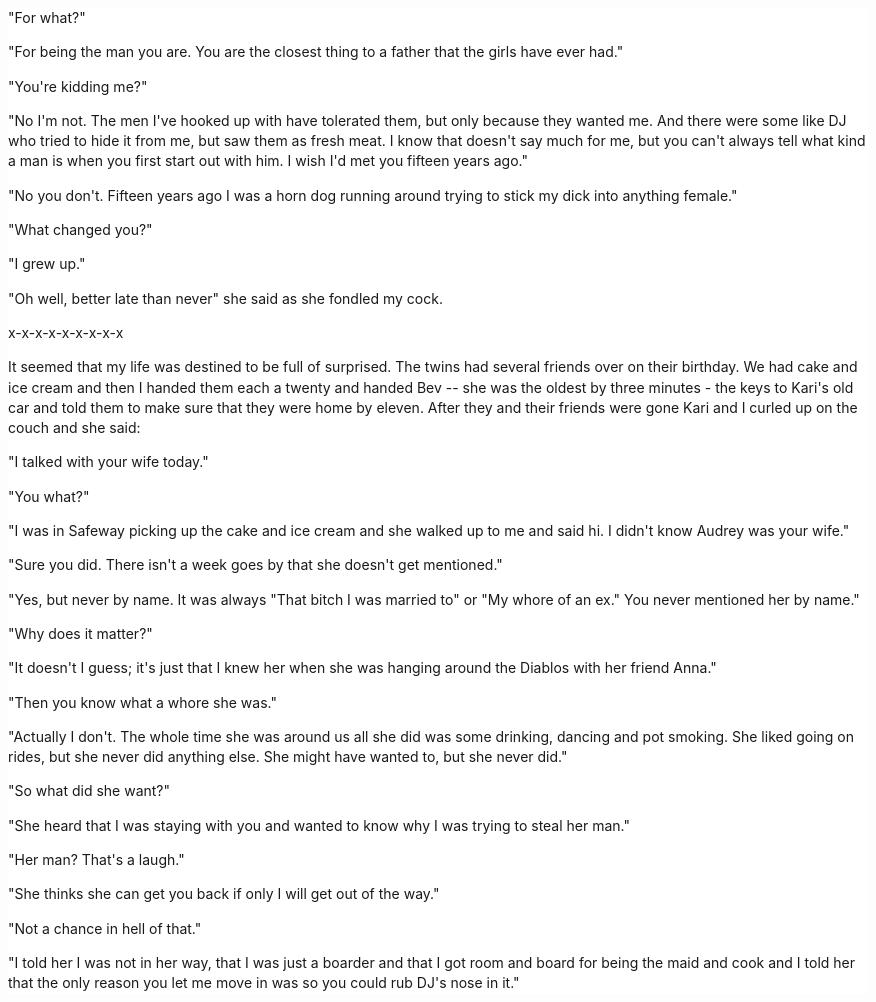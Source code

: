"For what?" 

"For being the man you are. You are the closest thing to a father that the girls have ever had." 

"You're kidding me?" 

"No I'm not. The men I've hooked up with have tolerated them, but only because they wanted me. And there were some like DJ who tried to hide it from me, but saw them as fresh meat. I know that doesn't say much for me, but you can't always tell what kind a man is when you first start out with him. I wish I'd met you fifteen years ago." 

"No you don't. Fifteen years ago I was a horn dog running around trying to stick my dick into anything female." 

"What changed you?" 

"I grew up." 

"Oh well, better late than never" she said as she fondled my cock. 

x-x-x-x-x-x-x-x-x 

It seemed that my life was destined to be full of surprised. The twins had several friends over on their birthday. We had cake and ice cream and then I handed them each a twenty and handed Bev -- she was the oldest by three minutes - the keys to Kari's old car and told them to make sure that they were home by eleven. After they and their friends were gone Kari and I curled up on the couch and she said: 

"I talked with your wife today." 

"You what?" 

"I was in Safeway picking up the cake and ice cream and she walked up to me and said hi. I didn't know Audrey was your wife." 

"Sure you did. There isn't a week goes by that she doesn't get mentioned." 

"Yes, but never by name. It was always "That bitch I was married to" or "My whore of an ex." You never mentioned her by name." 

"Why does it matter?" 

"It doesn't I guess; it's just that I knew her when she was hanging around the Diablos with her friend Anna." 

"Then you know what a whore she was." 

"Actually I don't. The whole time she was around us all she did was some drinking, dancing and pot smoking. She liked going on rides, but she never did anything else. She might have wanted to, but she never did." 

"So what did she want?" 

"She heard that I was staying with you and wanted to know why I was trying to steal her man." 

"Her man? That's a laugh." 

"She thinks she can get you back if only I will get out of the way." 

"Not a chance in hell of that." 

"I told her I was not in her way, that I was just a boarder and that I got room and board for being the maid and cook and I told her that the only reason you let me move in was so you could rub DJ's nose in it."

::::::::::

## EXERCISE BRIEF
Only the lines from the start of the material through the line containing "x-x-x-x-x-x-x-x-x" should be transcribed. Pictures stay out.

## RESPONSE TO THIS TASK
Source code

:"For what?" 

"For being the man you are. You are the closest thing to a father that the girls have ever had." 

"You're kidding me?" 

"No I'm not. The men I've hooked up with have tolerated them, but only because they wanted me. And there were some like DJ who tried to hide it from me, but saw them as fresh meat. I know that doesn't say much for me, but you can't always tell what kind a man is when you first start out with him. I wish I'd met you fifteen years ago." 

"No you don't. Fifteen years ago I was a horn dog running around trying to stick my dick into anything female." 

"What changed you?" 

"I grew up." 

"Oh well, better late than never" she said as she fondled my cock. 

x-x-x-x-x-x-x-x-x 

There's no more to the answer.